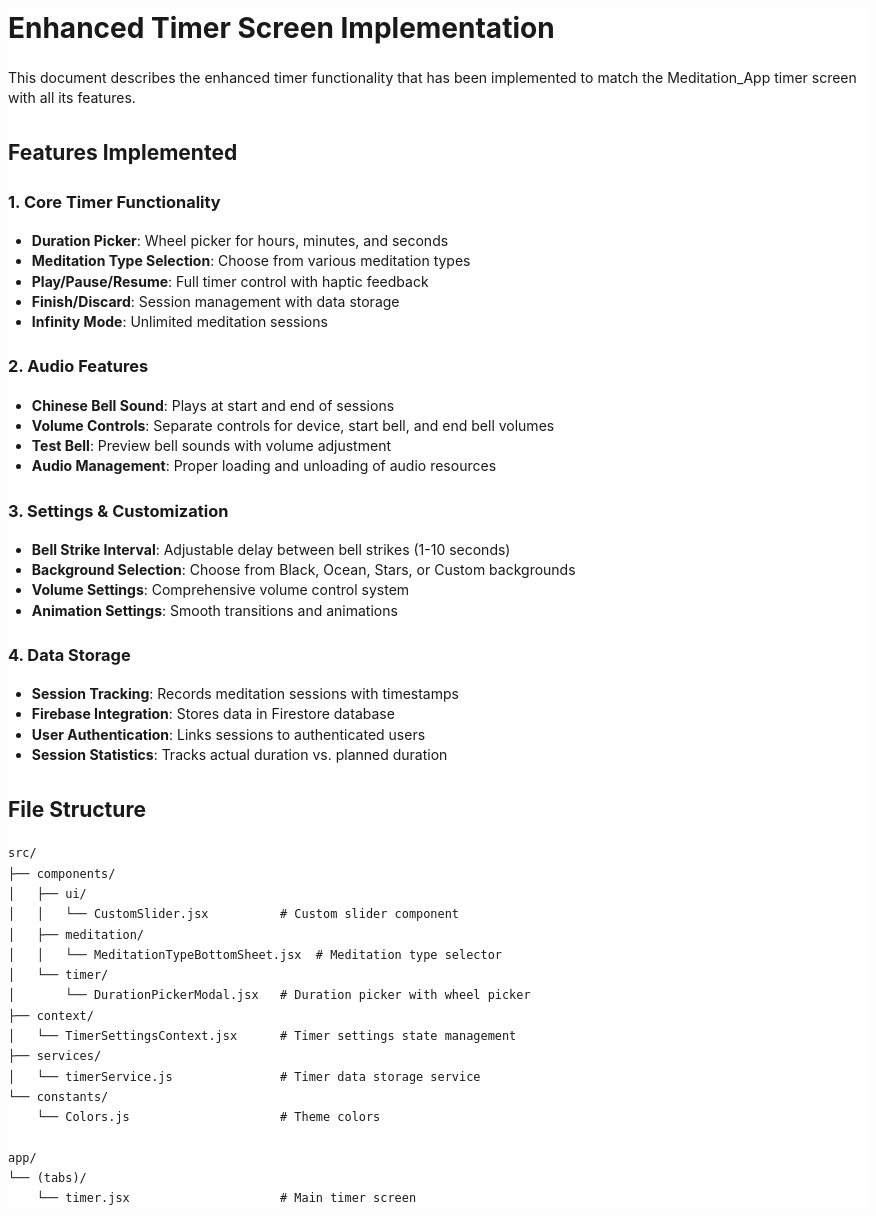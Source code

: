 # Enhanced Timer Screen Implementation

This document describes the enhanced timer functionality that has been implemented to match the Meditation_App timer screen with all its features.

## Features Implemented

### 1. Core Timer Functionality
- **Duration Picker**: Wheel picker for hours, minutes, and seconds
- **Meditation Type Selection**: Choose from various meditation types
- **Play/Pause/Resume**: Full timer control with haptic feedback
- **Finish/Discard**: Session management with data storage
- **Infinity Mode**: Unlimited meditation sessions

### 2. Audio Features
- **Chinese Bell Sound**: Plays at start and end of sessions
- **Volume Controls**: Separate controls for device, start bell, and end bell volumes
- **Test Bell**: Preview bell sounds with volume adjustment
- **Audio Management**: Proper loading and unloading of audio resources

### 3. Settings & Customization
- **Bell Strike Interval**: Adjustable delay between bell strikes (1-10 seconds)
- **Background Selection**: Choose from Black, Ocean, Stars, or Custom backgrounds
- **Volume Settings**: Comprehensive volume control system
- **Animation Settings**: Smooth transitions and animations

### 4. Data Storage
- **Session Tracking**: Records meditation sessions with timestamps
- **Firebase Integration**: Stores data in Firestore database
- **User Authentication**: Links sessions to authenticated users
- **Session Statistics**: Tracks actual duration vs. planned duration

## File Structure

```
src/
├── components/
│   ├── ui/
│   │   └── CustomSlider.jsx          # Custom slider component
│   ├── meditation/
│   │   └── MeditationTypeBottomSheet.jsx  # Meditation type selector
│   └── timer/
│       └── DurationPickerModal.jsx   # Duration picker with wheel picker
├── context/
│   └── TimerSettingsContext.jsx      # Timer settings state management
├── services/
│   └── timerService.js               # Timer data storage service
└── constants/
    └── Colors.js                     # Theme colors

app/
└── (tabs)/
    └── timer.jsx                     # Main timer screen
```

···

▶ **Work order**
Could you repeat every record exactly as written, with the pictures left out?

▶ **Answer to this task**
Source code

: # Enhanced Timer Screen Implementation

This document describes the enhanced timer functionality that has been implemented to match the Meditation_App timer screen with all its features.

## Features Implemented

### 1. Core Timer Functionality
- **Duration Picker**: Wheel picker for hours, minutes, and seconds
- **Meditation Type Selection**: Choose from various meditation types
- **Play/Pause/Resume**: Full timer control with haptic feedback
- **Finish/Discard**: Session management with data storage
- **Infinity Mode**: Unlimited meditation sessions

### 2. Audio Features
- **Chinese Bell Sound**: Plays at start and end of sessions
- **Volume Controls**: Separate controls for device, start bell, and end bell volumes
- **Test Bell**: Preview bell sounds with volume adjustment
- **Audio Management**: Proper loading and unloading of audio resources

### 3. Settings & Customization
- **Bell Strike Interval**: Adjustable delay between bell strikes (1-10 seconds)
- **Background Selection**: Choose from Black, Ocean, Stars, or Custom backgrounds
- **Volume Settings**: Comprehensive volume control system
- **Animation Settings**: Smooth transitions and animations

### 4. Data Storage
- **Session Tracking**: Records meditation sessions with timestamps
- **Firebase Integration**: Stores data in Firestore database
- **User Authentication**: Links sessions to authenticated users
- **Session Statistics**: Tracks actual duration vs. planned duration

## File Structure

```
src/
├── components/
│   ├── ui/
│   │   └── CustomSlider.jsx          # Custom slider component
│   ├── meditation/
│   │   └── MeditationTypeBottomSheet.jsx  # Meditation type selector
│   └── timer/
│       └── DurationPickerModal.jsx   # Duration picker with wheel picker
├── context/
│   └── TimerSettingsContext.jsx      # Timer settings state management
├── services/
│   └── timerService.js               # Timer data storage service
└── constants/
    └── Colors.js                     # Theme colors

app/
└── (tabs)/
    └── timer.jsx                     # Main timer screen
```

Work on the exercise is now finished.